AI活用が後回しになるのは、怠慢ではありません
「落ち着いたらちゃんと考えます」。そう言ったまま、半年が過ぎていませんか。落ち着く日は来ないので、待ち方を変える必要があります。

AI活用の旗を振る側から見ると、いちばん動きが鈍く見えるのは中間の層です。方針は伝わっている。ツールも配られている。それでも部署の中では何も始まらない。何度目かの催促のあとで返ってくるのが「落ち着いたら、ちゃんと考えます」です。
私たちは、この返事を後ろ向きな態度だとは思っていません。むしろ、その人が置かれている場所を正確に表した言葉だと考えています。そして同時に、この言い方をしているかぎり永遠に始まらない、とも思っています。
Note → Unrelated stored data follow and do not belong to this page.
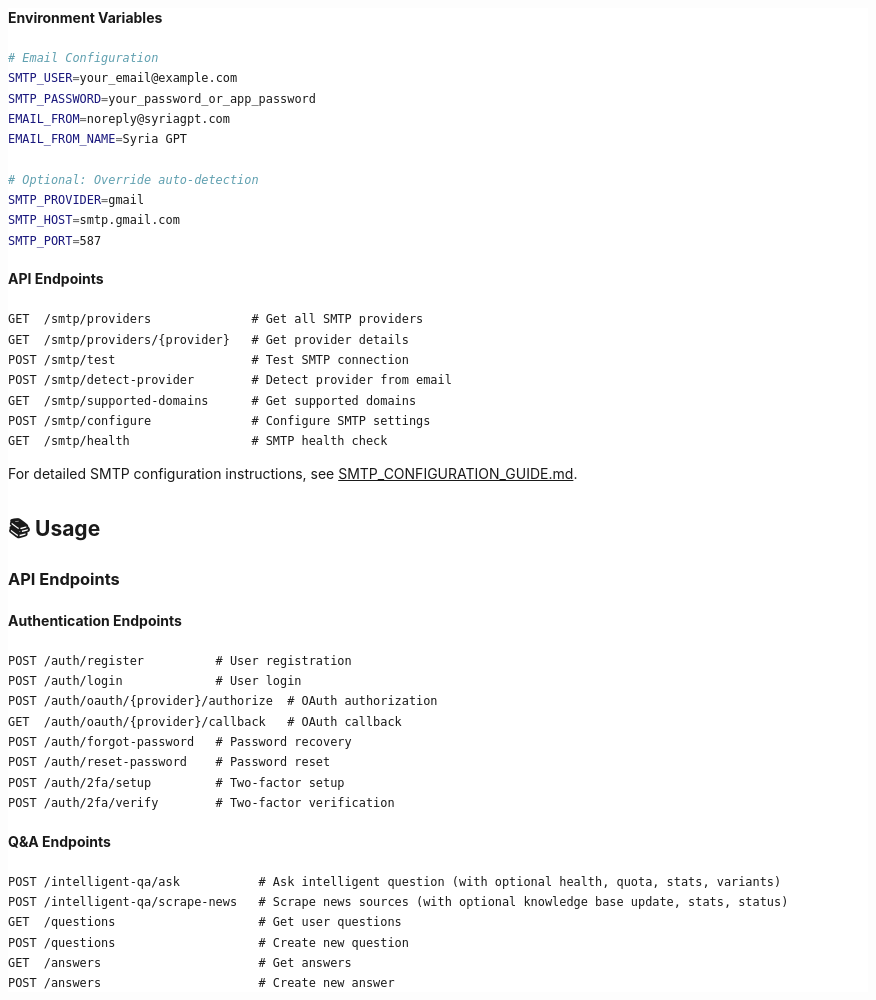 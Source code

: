 #### Environment Variables
```bash
# Email Configuration
SMTP_USER=your_email@example.com
SMTP_PASSWORD=your_password_or_app_password
EMAIL_FROM=noreply@syriagpt.com
EMAIL_FROM_NAME=Syria GPT

# Optional: Override auto-detection
SMTP_PROVIDER=gmail
SMTP_HOST=smtp.gmail.com
SMTP_PORT=587
```

#### API Endpoints
```http
GET  /smtp/providers              # Get all SMTP providers
GET  /smtp/providers/{provider}   # Get provider details
POST /smtp/test                   # Test SMTP connection
POST /smtp/detect-provider        # Detect provider from email
GET  /smtp/supported-domains      # Get supported domains
POST /smtp/configure              # Configure SMTP settings
GET  /smtp/health                 # SMTP health check
```

For detailed SMTP configuration instructions, see [SMTP_CONFIGURATION_GUIDE.md](SMTP_CONFIGURATION_GUIDE.md).

## 📚 Usage

### API Endpoints

#### Authentication Endpoints

```http
POST /auth/register          # User registration
POST /auth/login             # User login
POST /auth/oauth/{provider}/authorize  # OAuth authorization
GET  /auth/oauth/{provider}/callback   # OAuth callback
POST /auth/forgot-password   # Password recovery
POST /auth/reset-password    # Password reset
POST /auth/2fa/setup         # Two-factor setup
POST /auth/2fa/verify        # Two-factor verification
```

#### Q&A Endpoints

```http
POST /intelligent-qa/ask           # Ask intelligent question (with optional health, quota, stats, variants)
POST /intelligent-qa/scrape-news   # Scrape news sources (with optional knowledge base update, stats, status)
GET  /questions                    # Get user questions
POST /questions                    # Create new question
GET  /answers                      # Get answers
POST /answers                      # Create new answer
```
自分がその立場にいる人にも、その立場の人を動かしたい人にも読めるように書きます。診断の話は最後に少しだけ出てきますが、先に構造の話をします。
いちばん負荷が集まる場所に、追加で載っている
管理職の一日を分解すると、上と下から別々の要求が来ています。経営からは変革を進めてほしいと言われ、現場からは今の業務だけで手一杯ですと言われる。そのうえに、日々の数字、納期、人のこと、突発のトラブル、終わらない会議と部門間の調整が乗っています。
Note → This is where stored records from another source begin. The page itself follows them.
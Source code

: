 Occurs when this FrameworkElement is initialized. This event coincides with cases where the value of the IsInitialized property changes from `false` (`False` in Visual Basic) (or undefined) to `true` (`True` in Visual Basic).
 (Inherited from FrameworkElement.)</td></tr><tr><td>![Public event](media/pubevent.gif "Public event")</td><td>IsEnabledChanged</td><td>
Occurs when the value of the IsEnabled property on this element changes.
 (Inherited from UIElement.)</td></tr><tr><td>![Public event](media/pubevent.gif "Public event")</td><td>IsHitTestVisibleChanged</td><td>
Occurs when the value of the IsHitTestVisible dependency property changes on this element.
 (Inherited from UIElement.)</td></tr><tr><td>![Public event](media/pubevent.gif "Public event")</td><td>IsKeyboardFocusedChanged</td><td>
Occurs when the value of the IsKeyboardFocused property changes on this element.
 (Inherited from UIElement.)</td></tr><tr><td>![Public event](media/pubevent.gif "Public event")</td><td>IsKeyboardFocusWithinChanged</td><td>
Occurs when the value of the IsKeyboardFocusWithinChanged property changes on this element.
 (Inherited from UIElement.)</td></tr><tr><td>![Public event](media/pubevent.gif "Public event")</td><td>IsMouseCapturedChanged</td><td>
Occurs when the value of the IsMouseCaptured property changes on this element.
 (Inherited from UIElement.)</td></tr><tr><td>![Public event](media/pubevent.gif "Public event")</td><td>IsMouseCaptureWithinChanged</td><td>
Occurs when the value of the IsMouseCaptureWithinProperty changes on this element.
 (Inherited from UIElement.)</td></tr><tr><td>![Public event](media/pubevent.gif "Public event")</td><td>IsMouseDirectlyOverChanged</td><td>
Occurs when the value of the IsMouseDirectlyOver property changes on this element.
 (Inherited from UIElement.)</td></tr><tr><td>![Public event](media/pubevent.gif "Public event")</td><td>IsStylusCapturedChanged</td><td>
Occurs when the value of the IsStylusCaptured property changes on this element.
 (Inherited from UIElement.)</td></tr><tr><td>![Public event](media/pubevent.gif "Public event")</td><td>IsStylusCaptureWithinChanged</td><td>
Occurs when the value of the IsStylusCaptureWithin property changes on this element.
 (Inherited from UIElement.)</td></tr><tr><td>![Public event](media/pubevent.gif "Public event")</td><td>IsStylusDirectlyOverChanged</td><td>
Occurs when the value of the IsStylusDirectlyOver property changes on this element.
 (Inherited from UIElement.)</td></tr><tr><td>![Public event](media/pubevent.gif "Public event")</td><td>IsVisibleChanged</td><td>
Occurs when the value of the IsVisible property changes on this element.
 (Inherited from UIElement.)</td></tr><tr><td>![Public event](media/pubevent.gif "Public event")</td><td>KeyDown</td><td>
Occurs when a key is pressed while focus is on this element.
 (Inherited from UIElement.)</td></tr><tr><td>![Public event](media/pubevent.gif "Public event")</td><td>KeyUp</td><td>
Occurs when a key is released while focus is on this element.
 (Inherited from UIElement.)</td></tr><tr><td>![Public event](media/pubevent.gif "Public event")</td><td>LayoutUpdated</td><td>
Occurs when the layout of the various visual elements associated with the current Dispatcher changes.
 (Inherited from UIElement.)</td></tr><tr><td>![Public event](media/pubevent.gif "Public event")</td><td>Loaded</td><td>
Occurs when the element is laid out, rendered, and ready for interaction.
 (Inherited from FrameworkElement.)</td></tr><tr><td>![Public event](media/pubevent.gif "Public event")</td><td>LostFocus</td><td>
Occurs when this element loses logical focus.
この状態に「AI活用も進めてください」が足されると、何が起きるか。放っておけば必ず後回しになります。怠けているのではなく、通せる量を超えているだけです。ここを「意識が低い」と読むと、打ち手が精神論しか残りません。
私たちの立場を書いておきます。後回しは、個人の性格ではなく配置の問題です。通す量が超えている場所に、さらに載せても通りません。まず何かを降ろす必要があります。
斧を研ぐ時間がない、という状態
木を切っている人に「斧を研いだほうが速く切れますよ」と声をかけると、「切るのに忙しくてそんな暇はない」と返ってくる、という古い話があります。AI活用の位置づけは、いまだいたいこの斧です。研げば速くなるのは分かっているけれど、研ぐ手が止められない。
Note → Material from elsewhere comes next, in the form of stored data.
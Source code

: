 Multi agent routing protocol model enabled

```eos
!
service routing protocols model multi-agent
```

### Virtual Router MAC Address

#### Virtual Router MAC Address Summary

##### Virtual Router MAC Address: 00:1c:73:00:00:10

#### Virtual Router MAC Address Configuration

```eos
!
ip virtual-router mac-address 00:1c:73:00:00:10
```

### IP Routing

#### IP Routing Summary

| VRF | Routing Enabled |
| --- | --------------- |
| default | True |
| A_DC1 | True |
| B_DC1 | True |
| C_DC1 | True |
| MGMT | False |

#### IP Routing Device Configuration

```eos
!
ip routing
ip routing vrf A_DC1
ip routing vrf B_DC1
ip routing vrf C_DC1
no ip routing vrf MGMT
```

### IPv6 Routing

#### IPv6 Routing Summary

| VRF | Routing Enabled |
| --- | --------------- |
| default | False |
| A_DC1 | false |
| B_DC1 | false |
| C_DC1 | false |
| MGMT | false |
ここで認識をひとつ入れ替える必要があります。「忙しいからAI活用に取り組めない」ではなく、「余裕をつくるためにAI活用に取り組む」。順番が逆なんですね。前者のままでいるかぎり、着手条件が永遠に満たされません。
実際、生成AIがいちばん効くのは、大きな定型業務よりも、現場に点在している小さな困りごとのほうです。量は少ないけれど個別対応が多く、手順書にも自動化にも乗らなかった仕事。文章を読んで要約したり、過去の似た事例を引っぱってきたりする作業は、これまで手つかずで残っていました。斧を研ぐ最初の一手は、たいていこの規模から始まります。
余白は、できるのを待つものではない
「落ち着いたら考えよう」の落ち着く日は、来ません。来ない前提で設計するしかありません。
管理職に求められる決断でいちばん大きいのは、余白がない中で何をやめ、何を先に進めるかを決めることだと思います。ここで判断が保留されると、AI活用は「重要だけれど緊急ではないもの」の棚に置かれ、静かに後ろへ流れていきます。
そして保留は中立ではありません。「今期は見送り」は、現場からは「やらない」とほぼ同じ意味で届きます。決めていないつもりでも、変えないと決めたのだと受け取られています。この受け取られ方の話は、会議のひと言がAI活用を止める仕組みのほうに詳しく書きました。
4つに分けると、全部を自分で背負わなくてよくなる
とはいえ「決めろ」と言われても、何を決めればいいのかが分かりません。管理職の役割を4つに分けると、扱いやすくなります。
- 決める——何を優先し、何をやめるか。保留を減らす。ここだけは他の人に渡せません
- 空ける——試す時間を確保し、小さく始める範囲を決める。「2週間、この業務だけ」まで絞る
- つなぐ——経営の方針を現場の言葉に翻訳し、現場の困りごとを上に引き上げる。部門をまたぐ調整を引き受ける
- 守る——最初の成果が出るまで支える。試した人を孤立させない。うまくいかなかったときに、その人のせいにしない
この4つのうち、本当に管理職本人でなければできないのは「決める」と「守る」です。「空ける」と「つなぐ」は、部署の中の誰かに渡せます。全部を自分で抱えたまま「時間がない」と言っている状態から抜けるには、渡せるものを実際に渡すのが先です。
誰に渡すかは、勘で決めないほうが早い
では誰に渡すのか。ここで多くの場合、いちばん詳しそうな人か、いちばん手が空いていそうな人に渡してしまいます。どちらも外れやすい選び方です。
「空ける」を渡すのに向いているのは、AIに詳しい人ではありません。予算や時間や権限を実際に動かせて、試す人が動ける状態を作れる人です。
「つなぐ」のうち、一度うまくいったやり方を他の人も使える形に落とす部分は、また別の人が向いています。
私たちが作っているAI活用タイプ診断は、24問・7因子・15タイプで、この「誰にどれを渡すか」を決めるためのものです。所要は約4分の目安、無料で、登録も要りません。チームの何人かに受けてもらうと、どの役が埋まっていて、どの役が空いているかが並びで見えます。空いている役が分かれば、次に頼む相手が決まります。
ひとつ正直に書いておくと、診断が教えてくれるのは向き不向きの形までで、その人が何に動かされているかまでは当てません。そこは本人に聞くほうが速いです。24問の選択肢の中に人を押し込まない、というのは設計上の判断でもあります。
今日、ひとつだけ動かす
大きな計画はいりません。今日のうちに、次のどれかを1つだけ決めてください。
- 自分の業務の中で、AIに一度だけ試しに投げてみるものを1つ選ぶ
- 何年も続けている面倒な定例作業を1つだけ見直す
- 慣習で続いている会議か資料を1つだけ「やめる」と決める
- 「空ける」役を、部署の誰かに1つ渡す
変革を動かすのは、計画の大きさではなく着手の早さだと思っています。「いつかやる」を「今日ひとつだけやってみる」に切り替えられるかどうか。後回しは怠慢ではありませんが、後回しのままにしておく判断は、あなたの判断です。動かせるのも、同じ判断です。